* _Task brief_: Working from the entries below, give again each line from the first through the one containing "Detector, rate of", exactly and with nothing else.

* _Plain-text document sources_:
##########

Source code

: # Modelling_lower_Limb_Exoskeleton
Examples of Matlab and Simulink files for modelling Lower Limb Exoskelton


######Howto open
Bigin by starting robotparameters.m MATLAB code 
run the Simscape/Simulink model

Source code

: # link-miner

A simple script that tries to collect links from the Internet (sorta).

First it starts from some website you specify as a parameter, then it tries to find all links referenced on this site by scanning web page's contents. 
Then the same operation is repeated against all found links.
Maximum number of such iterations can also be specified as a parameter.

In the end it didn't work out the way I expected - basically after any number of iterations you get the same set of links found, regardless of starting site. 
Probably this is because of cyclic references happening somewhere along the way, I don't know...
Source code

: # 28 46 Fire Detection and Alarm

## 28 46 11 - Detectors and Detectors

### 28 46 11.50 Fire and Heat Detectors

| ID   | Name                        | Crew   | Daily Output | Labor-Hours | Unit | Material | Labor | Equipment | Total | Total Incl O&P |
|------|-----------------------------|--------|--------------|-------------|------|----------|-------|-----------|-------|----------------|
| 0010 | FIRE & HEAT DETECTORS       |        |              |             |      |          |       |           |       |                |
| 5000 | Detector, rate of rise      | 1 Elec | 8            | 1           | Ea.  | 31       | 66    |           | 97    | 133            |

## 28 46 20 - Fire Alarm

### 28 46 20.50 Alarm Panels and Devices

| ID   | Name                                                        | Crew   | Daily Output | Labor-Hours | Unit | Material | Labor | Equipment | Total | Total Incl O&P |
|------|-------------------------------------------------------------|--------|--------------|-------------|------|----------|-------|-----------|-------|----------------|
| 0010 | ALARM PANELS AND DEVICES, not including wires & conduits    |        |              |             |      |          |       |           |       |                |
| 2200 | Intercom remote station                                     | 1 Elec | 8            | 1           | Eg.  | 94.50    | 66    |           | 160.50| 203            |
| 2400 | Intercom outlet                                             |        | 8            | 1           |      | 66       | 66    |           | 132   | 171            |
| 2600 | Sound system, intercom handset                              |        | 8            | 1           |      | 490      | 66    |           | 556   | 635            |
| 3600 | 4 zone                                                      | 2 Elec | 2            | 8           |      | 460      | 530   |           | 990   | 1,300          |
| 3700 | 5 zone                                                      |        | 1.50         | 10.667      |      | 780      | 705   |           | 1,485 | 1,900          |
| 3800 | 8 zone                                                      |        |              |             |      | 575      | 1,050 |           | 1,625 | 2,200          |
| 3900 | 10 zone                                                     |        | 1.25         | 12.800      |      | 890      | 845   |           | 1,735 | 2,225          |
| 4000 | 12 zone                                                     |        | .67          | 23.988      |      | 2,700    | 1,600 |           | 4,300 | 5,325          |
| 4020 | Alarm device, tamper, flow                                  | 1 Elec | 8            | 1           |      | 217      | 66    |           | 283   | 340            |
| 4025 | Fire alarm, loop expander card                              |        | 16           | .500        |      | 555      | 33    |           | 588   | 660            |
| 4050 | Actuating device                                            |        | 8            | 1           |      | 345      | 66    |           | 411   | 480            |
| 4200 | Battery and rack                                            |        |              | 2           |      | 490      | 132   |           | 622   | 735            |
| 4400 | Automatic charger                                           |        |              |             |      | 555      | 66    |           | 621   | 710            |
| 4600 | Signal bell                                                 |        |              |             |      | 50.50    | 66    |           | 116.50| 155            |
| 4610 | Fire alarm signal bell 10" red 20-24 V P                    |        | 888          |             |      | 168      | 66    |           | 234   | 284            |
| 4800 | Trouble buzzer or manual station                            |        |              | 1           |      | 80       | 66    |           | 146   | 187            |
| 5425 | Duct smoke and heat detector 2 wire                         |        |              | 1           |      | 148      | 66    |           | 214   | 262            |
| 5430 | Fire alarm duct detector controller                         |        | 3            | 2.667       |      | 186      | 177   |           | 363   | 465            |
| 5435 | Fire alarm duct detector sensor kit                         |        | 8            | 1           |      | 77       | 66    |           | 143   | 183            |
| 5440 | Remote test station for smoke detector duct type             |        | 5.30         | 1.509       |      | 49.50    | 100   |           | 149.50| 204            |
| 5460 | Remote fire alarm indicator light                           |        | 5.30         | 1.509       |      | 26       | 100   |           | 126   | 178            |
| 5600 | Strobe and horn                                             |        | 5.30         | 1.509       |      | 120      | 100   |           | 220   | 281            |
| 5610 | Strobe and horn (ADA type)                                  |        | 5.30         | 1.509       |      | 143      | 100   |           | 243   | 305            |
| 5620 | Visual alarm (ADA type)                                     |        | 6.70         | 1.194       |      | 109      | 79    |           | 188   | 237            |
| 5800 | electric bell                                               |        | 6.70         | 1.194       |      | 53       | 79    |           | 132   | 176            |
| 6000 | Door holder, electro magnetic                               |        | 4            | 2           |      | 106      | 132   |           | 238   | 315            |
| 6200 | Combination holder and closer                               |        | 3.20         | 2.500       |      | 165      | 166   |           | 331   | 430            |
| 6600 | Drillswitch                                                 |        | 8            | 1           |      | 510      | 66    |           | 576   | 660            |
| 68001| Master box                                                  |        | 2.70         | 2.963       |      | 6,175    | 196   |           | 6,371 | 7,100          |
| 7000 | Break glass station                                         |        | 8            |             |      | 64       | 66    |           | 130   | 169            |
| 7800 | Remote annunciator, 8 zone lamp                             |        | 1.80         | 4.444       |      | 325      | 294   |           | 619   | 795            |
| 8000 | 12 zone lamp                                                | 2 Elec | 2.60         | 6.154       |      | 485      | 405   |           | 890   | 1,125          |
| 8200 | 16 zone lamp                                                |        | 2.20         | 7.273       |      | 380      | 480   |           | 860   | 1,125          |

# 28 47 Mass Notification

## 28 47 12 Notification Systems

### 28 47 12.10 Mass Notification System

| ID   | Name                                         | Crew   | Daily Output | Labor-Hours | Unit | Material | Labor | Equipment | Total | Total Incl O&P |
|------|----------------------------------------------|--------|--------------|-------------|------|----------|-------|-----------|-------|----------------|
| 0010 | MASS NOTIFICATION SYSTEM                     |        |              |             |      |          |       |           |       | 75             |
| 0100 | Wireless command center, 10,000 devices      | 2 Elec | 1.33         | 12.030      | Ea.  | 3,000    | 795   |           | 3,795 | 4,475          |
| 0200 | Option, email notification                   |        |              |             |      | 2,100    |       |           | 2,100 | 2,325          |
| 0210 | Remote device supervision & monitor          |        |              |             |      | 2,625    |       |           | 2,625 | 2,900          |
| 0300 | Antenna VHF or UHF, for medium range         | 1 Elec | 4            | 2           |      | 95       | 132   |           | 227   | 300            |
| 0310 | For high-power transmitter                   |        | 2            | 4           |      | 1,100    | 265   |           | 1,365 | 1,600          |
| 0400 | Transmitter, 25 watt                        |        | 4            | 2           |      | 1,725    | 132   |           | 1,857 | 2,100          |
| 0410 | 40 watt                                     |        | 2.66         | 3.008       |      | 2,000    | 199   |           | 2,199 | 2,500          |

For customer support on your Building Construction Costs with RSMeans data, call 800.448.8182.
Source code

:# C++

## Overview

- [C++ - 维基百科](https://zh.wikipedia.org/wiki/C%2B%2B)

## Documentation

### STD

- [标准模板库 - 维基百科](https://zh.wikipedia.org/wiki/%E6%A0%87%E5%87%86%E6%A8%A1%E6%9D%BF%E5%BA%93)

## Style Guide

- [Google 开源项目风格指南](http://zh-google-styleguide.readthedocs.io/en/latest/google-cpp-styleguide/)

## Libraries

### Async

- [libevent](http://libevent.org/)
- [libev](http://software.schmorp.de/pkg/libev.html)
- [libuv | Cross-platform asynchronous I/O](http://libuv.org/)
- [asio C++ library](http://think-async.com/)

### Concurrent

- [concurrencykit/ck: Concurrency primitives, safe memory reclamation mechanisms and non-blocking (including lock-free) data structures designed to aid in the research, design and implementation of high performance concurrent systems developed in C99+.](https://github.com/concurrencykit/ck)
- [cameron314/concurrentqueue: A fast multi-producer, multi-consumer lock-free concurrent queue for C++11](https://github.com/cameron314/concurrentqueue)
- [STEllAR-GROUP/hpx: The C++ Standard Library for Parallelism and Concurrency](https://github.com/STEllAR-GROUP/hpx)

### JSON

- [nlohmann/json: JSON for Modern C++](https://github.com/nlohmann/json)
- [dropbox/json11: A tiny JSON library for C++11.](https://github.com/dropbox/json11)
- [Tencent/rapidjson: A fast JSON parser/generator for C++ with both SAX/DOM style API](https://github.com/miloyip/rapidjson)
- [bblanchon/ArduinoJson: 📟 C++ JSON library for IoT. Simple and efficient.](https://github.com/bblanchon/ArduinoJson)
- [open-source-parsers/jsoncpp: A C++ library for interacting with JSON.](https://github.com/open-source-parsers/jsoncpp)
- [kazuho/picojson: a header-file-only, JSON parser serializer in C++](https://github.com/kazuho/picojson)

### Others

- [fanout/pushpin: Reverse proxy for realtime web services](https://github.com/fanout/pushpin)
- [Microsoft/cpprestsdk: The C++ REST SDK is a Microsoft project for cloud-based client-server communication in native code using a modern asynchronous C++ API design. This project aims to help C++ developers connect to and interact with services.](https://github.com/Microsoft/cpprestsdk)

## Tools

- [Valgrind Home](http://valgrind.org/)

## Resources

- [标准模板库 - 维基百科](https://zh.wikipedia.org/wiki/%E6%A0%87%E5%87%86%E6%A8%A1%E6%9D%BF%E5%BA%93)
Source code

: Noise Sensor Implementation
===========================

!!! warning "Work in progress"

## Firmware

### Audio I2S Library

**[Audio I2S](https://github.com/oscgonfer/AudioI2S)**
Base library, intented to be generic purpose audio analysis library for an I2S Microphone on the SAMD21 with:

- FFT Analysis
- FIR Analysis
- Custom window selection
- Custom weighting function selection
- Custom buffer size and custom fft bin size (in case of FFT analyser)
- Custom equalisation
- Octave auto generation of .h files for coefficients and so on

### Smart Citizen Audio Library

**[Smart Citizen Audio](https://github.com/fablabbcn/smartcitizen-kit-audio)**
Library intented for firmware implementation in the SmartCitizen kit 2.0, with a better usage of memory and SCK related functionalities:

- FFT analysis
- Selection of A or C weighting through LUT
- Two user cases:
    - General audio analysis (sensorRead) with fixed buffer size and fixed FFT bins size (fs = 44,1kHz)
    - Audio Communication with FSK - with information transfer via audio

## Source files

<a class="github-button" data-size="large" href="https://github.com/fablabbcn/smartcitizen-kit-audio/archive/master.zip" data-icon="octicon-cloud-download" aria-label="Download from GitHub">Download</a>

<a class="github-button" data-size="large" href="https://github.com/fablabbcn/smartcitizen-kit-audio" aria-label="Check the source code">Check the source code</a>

##########

* _Answer space_:
Source code

: # Modelling_lower_Limb_Exoskeleton
Examples of Matlab and Simulink files for modelling Lower Limb Exoskelton


######Howto open
Bigin by starting robotparameters.m MATLAB code 
run the Simscape/Simulink model

Source code

: # link-miner

A simple script that tries to collect links from the Internet (sorta).

First it starts from some website you specify as a parameter, then it tries to find all links referenced on this site by scanning web page's contents. 
Then the same operation is repeated against all found links.
Maximum number of such iterations can also be specified as a parameter.

In the end it didn't work out the way I expected - basically after any number of iterations you get the same set of links found, regardless of starting site. 
Probably this is because of cyclic references happening somewhere along the way, I don't know...
Source code

: # 28 46 Fire Detection and Alarm

## 28 46 11 - Detectors and Detectors

### 28 46 11.50 Fire and Heat Detectors

| ID   | Name                        | Crew   | Daily Output | Labor-Hours | Unit | Material | Labor | Equipment | Total | Total Incl O&P |
|------|-----------------------------|--------|--------------|-------------|------|----------|-------|-----------|-------|----------------|
| 0010 | FIRE & HEAT DETECTORS       |        |              |             |      |          |       |           |       |                |
| 5000 | Detector, rate of rise      | 1 Elec | 8            | 1           | Ea.  | 31       | 66    |           | 97    | 133            |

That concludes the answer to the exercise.